A word-for-word copy of the lines from the one holding "- The matching" through the final line of the records below is the only output asked for.

↓

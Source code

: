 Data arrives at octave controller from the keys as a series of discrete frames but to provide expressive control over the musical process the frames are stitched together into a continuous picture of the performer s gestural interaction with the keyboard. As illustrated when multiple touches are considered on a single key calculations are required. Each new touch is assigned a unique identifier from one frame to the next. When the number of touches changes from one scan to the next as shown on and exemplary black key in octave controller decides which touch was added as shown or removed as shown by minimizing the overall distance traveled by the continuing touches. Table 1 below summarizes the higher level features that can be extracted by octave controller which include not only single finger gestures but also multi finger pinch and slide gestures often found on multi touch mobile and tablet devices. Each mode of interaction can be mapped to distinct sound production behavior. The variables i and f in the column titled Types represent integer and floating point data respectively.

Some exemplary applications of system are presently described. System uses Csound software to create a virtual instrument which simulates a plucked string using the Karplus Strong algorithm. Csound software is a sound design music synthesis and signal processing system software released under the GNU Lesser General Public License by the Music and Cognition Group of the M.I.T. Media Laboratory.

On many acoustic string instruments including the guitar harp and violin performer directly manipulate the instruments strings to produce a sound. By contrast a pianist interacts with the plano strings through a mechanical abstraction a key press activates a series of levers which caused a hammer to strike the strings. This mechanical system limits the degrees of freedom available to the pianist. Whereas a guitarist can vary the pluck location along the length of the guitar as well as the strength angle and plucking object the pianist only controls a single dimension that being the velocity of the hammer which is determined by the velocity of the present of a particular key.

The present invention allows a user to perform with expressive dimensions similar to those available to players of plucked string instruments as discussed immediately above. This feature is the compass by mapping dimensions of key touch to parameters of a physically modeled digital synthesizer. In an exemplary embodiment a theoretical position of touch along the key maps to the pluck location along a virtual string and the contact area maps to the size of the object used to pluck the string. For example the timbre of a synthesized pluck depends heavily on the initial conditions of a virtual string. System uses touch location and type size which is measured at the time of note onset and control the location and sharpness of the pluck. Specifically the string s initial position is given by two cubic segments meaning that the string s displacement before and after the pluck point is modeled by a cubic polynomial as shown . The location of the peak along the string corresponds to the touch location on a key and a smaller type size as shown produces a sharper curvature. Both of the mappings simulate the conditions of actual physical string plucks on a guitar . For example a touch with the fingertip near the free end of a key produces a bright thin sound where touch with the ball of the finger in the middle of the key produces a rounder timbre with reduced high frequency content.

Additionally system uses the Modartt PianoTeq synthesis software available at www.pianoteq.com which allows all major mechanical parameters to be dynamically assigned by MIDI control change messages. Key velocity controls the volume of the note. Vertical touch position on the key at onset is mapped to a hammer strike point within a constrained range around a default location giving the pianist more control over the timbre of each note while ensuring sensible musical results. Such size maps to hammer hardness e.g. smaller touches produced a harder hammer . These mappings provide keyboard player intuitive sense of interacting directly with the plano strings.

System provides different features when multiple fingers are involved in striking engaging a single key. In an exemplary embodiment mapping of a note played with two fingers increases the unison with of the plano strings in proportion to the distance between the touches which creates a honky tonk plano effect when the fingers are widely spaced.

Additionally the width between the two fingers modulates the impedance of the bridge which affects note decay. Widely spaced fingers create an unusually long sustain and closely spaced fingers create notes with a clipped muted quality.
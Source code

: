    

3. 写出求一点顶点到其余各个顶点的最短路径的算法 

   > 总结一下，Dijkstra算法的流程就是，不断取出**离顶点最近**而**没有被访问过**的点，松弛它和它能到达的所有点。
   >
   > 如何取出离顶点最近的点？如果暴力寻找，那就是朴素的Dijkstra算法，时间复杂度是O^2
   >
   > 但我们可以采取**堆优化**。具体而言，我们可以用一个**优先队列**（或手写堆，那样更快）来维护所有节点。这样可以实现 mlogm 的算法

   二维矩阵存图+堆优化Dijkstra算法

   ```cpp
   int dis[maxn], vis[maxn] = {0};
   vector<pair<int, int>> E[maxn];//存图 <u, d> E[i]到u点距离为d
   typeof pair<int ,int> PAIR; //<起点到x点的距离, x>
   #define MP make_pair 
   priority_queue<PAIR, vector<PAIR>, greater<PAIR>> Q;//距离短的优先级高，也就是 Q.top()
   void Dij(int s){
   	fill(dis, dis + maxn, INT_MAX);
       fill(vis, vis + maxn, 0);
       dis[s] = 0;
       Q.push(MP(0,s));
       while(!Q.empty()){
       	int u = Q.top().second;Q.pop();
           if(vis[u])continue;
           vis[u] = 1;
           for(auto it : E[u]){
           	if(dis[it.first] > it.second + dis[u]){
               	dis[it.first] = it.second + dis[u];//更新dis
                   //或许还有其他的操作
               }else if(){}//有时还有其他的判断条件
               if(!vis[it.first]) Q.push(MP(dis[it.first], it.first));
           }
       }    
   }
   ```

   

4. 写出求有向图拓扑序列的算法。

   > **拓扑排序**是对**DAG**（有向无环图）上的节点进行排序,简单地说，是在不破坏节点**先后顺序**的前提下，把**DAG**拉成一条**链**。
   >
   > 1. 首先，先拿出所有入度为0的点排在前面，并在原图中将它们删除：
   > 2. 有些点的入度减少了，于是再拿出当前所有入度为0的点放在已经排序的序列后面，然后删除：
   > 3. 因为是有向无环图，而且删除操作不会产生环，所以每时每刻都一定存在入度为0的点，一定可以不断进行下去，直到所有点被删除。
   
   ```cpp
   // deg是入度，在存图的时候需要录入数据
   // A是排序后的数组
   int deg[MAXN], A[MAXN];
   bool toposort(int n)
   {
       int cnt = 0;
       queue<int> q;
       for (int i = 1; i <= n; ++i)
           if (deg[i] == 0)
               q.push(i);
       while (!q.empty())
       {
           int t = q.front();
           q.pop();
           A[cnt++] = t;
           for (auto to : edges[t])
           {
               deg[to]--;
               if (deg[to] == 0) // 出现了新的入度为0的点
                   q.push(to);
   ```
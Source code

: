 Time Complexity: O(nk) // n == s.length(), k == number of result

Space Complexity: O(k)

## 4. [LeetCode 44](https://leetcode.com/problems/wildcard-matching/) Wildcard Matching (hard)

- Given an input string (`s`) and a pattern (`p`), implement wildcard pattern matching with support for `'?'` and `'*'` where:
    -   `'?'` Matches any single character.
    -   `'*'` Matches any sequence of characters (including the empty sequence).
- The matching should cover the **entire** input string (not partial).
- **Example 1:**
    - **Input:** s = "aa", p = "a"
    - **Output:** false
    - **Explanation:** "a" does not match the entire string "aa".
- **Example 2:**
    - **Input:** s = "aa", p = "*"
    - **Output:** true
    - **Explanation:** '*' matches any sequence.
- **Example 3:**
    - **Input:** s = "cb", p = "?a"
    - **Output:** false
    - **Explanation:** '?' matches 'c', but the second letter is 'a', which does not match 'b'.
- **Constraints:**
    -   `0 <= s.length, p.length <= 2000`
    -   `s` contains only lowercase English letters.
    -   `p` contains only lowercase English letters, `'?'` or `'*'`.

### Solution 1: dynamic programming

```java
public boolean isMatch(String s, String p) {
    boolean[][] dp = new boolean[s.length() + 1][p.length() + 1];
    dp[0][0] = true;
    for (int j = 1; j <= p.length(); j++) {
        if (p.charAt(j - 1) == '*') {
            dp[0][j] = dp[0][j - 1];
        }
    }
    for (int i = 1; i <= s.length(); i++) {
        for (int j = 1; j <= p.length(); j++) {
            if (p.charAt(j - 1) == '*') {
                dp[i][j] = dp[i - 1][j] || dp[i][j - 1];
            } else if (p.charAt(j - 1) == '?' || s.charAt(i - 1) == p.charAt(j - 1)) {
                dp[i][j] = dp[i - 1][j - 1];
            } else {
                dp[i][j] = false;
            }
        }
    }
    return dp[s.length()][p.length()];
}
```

↑

> [Output of the task]:
- The matching should cover the **entire** input string (not partial).
- **Example 1:**
    - **Input:** s = "aa", p = "a"
    - **Output:** false
    - **Explanation:** "a" does not match the entire string "aa".
- **Example 2:**
    - **Input:** s = "aa", p = "*"
    - **Output:** true
    - **Explanation:** '*' matches any sequence.
- **Example 3:**
    - **Input:** s = "cb", p = "?a"
    - **Output:** false
    - **Explanation:** '?' matches 'c', but the second letter is 'a', which does not match 'b'.
- **Constraints:**
    -   `0 <= s.length, p.length <= 2000`
    -   `s` contains only lowercase English letters.
    -   `p` contains only lowercase English letters, `'?'` or `'*'`.

### Solution 1: dynamic programming

```java
public boolean isMatch(String s, String p) {
    boolean[][] dp = new boolean[s.length() + 1][p.length() + 1];
    dp[0][0] = true;
    for (int j = 1; j <= p.length(); j++) {
        if (p.charAt(j - 1) == '*') {
            dp[0][j] = dp[0][j - 1];
        }
    }
    for (int i = 1; i <= s.length(); i++) {
        for (int j = 1; j <= p.length(); j++) {
            if (p.charAt(j - 1) == '*') {
                dp[i][j] = dp[i - 1][j] || dp[i][j - 1];
            } else if (p.charAt(j - 1) == '?' || s.charAt(i - 1) == p.charAt(j - 1)) {
                dp[i][j] = dp[i - 1][j - 1];
            } else {
                dp[i][j] = false;
            }
        }
    }
    return dp[s.length()][p.length()];
}
```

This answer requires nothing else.